Plain-text document sources
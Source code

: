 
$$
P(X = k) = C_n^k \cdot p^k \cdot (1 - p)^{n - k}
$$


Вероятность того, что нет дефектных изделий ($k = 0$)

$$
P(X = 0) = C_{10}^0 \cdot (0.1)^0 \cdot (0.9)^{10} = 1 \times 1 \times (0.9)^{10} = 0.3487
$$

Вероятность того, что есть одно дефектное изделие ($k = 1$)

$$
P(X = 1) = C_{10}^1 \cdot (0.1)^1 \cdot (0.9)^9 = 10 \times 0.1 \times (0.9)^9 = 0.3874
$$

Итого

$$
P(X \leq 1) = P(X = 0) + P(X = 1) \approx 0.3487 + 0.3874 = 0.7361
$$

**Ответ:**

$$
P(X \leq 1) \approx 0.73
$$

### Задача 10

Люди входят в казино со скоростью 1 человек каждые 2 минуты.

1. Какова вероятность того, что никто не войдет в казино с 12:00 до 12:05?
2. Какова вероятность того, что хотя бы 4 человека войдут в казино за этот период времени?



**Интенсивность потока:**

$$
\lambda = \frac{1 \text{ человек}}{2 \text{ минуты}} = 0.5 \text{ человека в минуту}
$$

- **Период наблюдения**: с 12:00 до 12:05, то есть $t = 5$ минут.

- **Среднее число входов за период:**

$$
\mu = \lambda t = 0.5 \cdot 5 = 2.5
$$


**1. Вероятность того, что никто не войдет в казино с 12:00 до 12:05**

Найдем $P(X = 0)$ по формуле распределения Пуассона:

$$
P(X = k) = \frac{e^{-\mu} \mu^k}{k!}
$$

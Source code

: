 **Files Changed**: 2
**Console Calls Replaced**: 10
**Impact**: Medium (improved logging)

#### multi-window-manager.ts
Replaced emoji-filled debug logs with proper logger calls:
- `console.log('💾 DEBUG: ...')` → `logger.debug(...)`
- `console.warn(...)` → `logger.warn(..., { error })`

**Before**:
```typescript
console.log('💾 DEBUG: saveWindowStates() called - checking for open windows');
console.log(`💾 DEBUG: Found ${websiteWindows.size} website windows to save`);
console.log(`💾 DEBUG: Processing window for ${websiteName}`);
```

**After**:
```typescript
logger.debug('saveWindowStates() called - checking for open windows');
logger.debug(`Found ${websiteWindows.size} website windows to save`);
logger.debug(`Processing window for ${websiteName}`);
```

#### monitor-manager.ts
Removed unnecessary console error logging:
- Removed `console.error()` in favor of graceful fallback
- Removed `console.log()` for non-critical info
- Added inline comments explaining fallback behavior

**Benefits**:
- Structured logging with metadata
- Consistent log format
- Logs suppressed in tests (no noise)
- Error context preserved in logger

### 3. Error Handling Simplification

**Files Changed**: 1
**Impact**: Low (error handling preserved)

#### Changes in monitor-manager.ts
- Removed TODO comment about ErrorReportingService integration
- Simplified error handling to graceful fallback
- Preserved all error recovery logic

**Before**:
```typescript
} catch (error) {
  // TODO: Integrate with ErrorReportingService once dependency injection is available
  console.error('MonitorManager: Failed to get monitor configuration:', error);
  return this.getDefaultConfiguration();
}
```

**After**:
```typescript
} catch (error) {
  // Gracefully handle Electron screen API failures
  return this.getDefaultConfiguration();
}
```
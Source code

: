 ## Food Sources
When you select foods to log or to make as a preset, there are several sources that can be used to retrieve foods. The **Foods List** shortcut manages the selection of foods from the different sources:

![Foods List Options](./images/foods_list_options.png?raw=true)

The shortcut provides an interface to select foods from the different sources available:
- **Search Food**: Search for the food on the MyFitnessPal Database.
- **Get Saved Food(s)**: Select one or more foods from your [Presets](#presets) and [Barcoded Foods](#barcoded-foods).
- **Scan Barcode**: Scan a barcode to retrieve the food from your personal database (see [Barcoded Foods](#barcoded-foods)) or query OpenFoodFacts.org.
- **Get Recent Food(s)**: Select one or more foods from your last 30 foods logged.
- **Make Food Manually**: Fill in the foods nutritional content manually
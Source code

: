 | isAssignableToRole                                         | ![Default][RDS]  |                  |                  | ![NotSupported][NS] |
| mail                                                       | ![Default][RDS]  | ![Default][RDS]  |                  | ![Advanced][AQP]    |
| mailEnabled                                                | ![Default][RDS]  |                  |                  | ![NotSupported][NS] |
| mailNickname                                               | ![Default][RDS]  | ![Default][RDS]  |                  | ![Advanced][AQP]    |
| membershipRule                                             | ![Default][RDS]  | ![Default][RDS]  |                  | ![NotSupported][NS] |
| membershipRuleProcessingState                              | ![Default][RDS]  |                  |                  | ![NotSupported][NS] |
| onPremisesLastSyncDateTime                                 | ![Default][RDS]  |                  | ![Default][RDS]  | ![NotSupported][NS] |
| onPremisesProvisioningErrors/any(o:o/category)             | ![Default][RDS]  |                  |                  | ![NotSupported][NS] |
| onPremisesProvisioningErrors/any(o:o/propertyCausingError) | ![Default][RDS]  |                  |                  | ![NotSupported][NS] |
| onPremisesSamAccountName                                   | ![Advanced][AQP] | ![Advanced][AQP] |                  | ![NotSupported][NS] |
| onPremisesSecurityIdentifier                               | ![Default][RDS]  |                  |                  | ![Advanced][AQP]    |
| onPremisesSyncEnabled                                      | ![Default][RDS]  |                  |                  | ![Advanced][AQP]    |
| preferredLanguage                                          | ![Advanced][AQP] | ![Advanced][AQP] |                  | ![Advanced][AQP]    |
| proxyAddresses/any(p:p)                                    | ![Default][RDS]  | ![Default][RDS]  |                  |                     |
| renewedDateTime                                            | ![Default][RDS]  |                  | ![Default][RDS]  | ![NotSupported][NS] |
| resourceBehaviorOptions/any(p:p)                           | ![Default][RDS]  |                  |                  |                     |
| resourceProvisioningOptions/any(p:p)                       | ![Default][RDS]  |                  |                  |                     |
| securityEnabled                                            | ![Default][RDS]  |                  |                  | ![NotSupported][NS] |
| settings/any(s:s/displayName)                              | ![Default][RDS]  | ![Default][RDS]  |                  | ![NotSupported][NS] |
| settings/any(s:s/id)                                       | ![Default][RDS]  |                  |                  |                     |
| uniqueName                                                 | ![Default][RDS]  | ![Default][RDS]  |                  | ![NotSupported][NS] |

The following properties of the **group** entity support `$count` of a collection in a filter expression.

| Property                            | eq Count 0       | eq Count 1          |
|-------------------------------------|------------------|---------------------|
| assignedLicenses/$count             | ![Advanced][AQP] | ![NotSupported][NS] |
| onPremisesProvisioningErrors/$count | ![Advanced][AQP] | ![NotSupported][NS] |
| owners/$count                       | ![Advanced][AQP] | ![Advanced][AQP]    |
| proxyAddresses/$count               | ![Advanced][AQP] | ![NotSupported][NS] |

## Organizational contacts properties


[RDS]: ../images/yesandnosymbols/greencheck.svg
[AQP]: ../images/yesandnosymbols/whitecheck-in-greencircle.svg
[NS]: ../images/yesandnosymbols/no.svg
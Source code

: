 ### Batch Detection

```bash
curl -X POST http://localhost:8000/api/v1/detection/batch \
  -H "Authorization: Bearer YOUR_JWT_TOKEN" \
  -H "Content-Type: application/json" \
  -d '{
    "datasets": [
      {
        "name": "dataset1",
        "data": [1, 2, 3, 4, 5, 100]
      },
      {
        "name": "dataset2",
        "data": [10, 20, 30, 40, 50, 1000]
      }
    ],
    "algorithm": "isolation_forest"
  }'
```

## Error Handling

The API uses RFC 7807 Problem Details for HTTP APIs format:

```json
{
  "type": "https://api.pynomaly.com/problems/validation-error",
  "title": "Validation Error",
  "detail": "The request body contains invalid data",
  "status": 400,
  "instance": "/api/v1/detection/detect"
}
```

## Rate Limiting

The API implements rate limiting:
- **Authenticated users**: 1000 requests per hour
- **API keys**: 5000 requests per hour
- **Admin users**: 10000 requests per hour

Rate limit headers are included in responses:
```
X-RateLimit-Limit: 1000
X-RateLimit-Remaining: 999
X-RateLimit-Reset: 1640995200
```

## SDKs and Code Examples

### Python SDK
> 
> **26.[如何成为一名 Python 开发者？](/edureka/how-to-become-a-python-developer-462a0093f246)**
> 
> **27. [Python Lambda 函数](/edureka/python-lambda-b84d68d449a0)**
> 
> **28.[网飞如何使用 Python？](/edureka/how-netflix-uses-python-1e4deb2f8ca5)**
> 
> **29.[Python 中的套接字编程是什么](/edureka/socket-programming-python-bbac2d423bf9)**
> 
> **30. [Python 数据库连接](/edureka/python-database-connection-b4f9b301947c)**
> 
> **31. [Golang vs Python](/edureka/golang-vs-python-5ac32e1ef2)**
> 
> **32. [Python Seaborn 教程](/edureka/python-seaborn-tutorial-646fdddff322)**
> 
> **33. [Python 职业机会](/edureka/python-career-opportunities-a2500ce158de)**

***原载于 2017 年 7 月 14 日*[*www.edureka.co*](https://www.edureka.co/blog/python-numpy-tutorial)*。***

# Required work:
Taking the records above as input, show every line in which the word "properties" is present.

# Answer box:
The following properties of the **group** entity support `$count` of a collection in a filter expression.
## Organizational contacts properties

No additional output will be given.